• _ACTIVITY_:
Return all lines below containing the word "Logic".

╔══

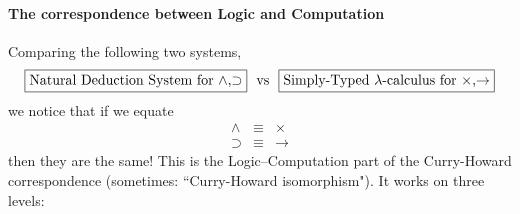 \documentclass[12pt]{article}
\begin{document}
\paragraph{The correspondence between Logic and Computation} Comparing the following two systems,
\[
  \fbox{Natural Deduction System for $\wedge$,$\supset$}\text{ \ vs \ }
  \fbox{Simply-Typed $\lambda$-calculus for $\times$,$\rightarrow$}
\]
we notice that if we equate
\[ \begin{array}{lcl}
\wedge & \equiv & \times \\
\supset & \equiv & \rightarrow
\end{array} \]
then they are the same! This is the Logic--Computation part of the Curry-Howard correspondence (sometimes: ``Curry-Howard isomorphism"). It works on three levels:
\begin{center}
\end{center}
%
%
\end{document}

╚══

• _SOLVED PROBLEM_:
\paragraph{The correspondence between Logic and Computation} Comparing the following two systems,
then they are the same! This is the Logic--Computation part of the Curry-Howard correspondence (sometimes: ``Curry-Howard isomorphism"). It works on three levels:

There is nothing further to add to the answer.